--- Exercise requirements ---
A word-for-word copy of the records below is needed, without the images.

[Saved data entries]
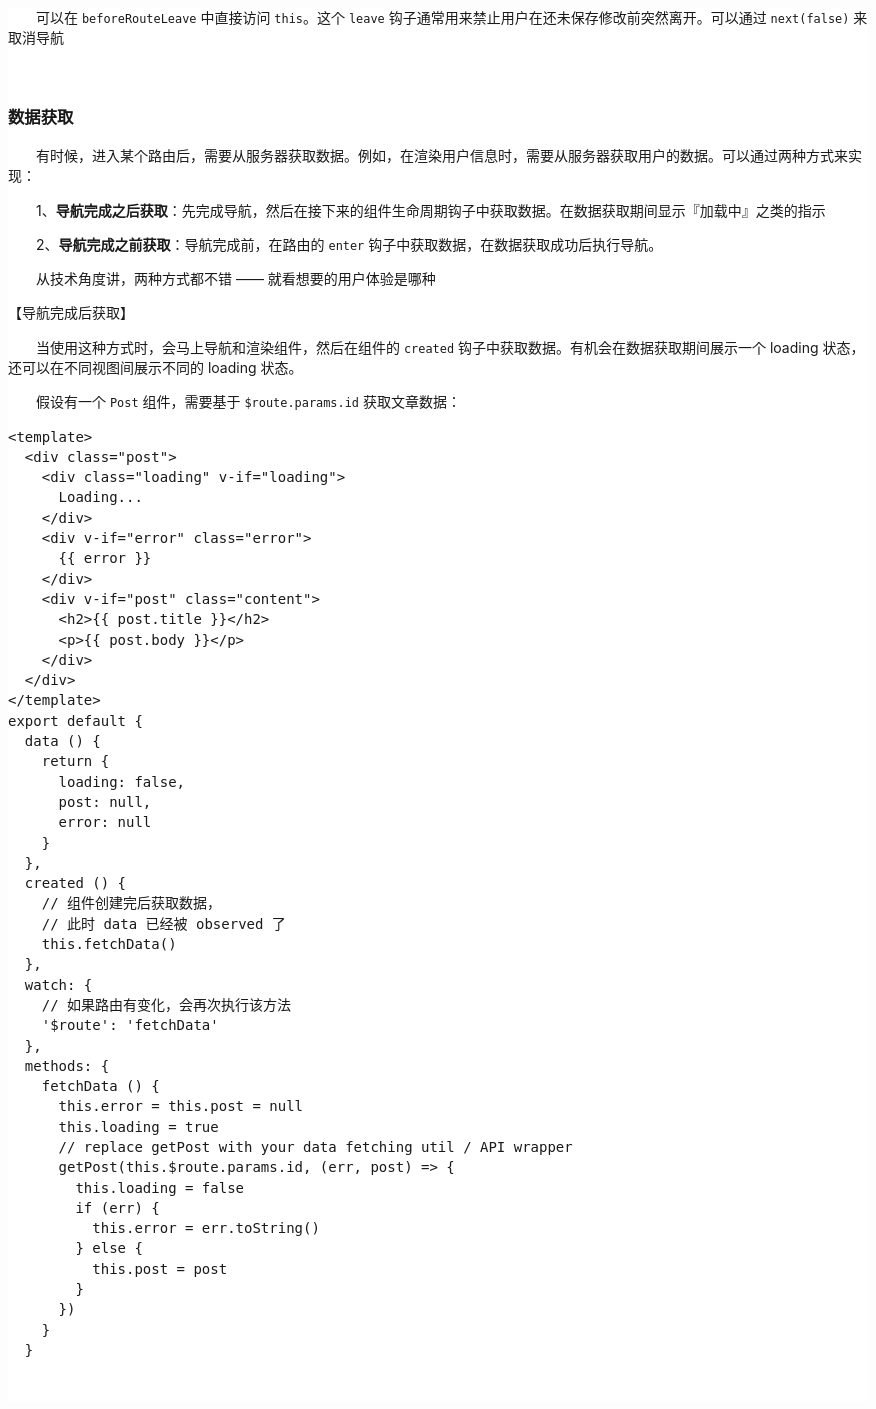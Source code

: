 　　可以在 `beforeRouteLeave` 中直接访问 `this`。这个 `leave` 钩子通常用来禁止用户在还未保存修改前突然离开。可以通过 `next(false)` 来取消导航

&nbsp;

### 数据获取

　　有时候，进入某个路由后，需要从服务器获取数据。例如，在渲染用户信息时，需要从服务器获取用户的数据。可以通过两种方式来实现：

　　1、**导航完成之后获取**：先完成导航，然后在接下来的组件生命周期钩子中获取数据。在数据获取期间显示『加载中』之类的指示

　　2、**导航完成之前获取**：导航完成前，在路由的 `enter` 钩子中获取数据，在数据获取成功后执行导航。

　　从技术角度讲，两种方式都不错 &mdash;&mdash; 就看想要的用户体验是哪种

【导航完成后获取】

　　当使用这种方式时，会马上导航和渲染组件，然后在组件的 `created` 钩子中获取数据。有机会在数据获取期间展示一个 loading 状态，还可以在不同视图间展示不同的 loading 状态。

　　假设有一个 `Post` 组件，需要基于 `$route.params.id` 获取文章数据：

<div>
<pre>&lt;template&gt;
  &lt;div class="post"&gt;
    &lt;div class="loading" v-if="loading"&gt;
      Loading...
    &lt;/div&gt;
    &lt;div v-if="error" class="error"&gt;
      {{ error }}
    &lt;/div&gt;
    &lt;div v-if="post" class="content"&gt;
      &lt;h2&gt;{{ post.title }}&lt;/h2&gt;
      &lt;p&gt;{{ post.body }}&lt;/p&gt;
    &lt;/div&gt;
  &lt;/div&gt;
&lt;/template&gt;
export default {
  data () {
    return {
      loading: false,
      post: null,
      error: null
    }
  },
  created () {
    // 组件创建完后获取数据，
    // 此时 data 已经被 observed 了
    this.fetchData()
  },
  watch: {
    // 如果路由有变化，会再次执行该方法
    '$route': 'fetchData'
  },
  methods: {
    fetchData () {
      this.error = this.post = null
      this.loading = true
      // replace getPost with your data fetching util / API wrapper
      getPost(this.$route.params.id, (err, post) =&gt; {
        this.loading = false
        if (err) {
          this.error = err.toString()
        } else {
          this.post = post
        }
      })
    }
  }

--- Task response ---
Source code

: 　　可以在 `beforeRouteLeave` 中直接访问 `this`。这个 `leave` 钩子通常用来禁止用户在还未保存修改前突然离开。可以通过 `next(false)` 来取消导航

&nbsp;

### 数据获取

　　有时候，进入某个路由后，需要从服务器获取数据。例如，在渲染用户信息时，需要从服务器获取用户的数据。可以通过两种方式来实现：

　　1、**导航完成之后获取**：先完成导航，然后在接下来的组件生命周期钩子中获取数据。在数据获取期间显示『加载中』之类的指示

　　2、**导航完成之前获取**：导航完成前，在路由的 `enter` 钩子中获取数据，在数据获取成功后执行导航。

　　从技术角度讲，两种方式都不错 &mdash;&mdash; 就看想要的用户体验是哪种

【导航完成后获取】

　　当使用这种方式时，会马上导航和渲染组件，然后在组件的 `created` 钩子中获取数据。有机会在数据获取期间展示一个 loading 状态，还可以在不同视图间展示不同的 loading 状态。

　　假设有一个 `Post` 组件，需要基于 `$route.params.id` 获取文章数据：

<div>
<pre>&lt;template&gt;
  &lt;div class="post"&gt;
    &lt;div class="loading" v-if="loading"&gt;
      Loading...
    &lt;/div&gt;
    &lt;div v-if="error" class="error"&gt;
      {{ error }}
    &lt;/div&gt;
    &lt;div v-if="post" class="content"&gt;
      &lt;h2&gt;{{ post.title }}&lt;/h2&gt;
      &lt;p&gt;{{ post.body }}&lt;/p&gt;
    &lt;/div&gt;
  &lt;/div&gt;
&lt;/template&gt;
export default {
  data () {
    return {
      loading: false,
      post: null,
      error: null
    }
  },
  created () {
    // 组件创建完后获取数据，
    // 此时 data 已经被 observed 了
    this.fetchData()
  },
  watch: {
    // 如果路由有变化，会再次执行该方法
    '$route': 'fetchData'
  },
  methods: {
    fetchData () {
      this.error = this.post = null
      this.loading = true
      // replace getPost with your data fetching util / API wrapper
      getPost(this.$route.params.id, (err, post) =&gt; {
        this.loading = false
        if (err) {
          this.error = err.toString()
        } else {
          this.post = post
        }
      })
    }
  }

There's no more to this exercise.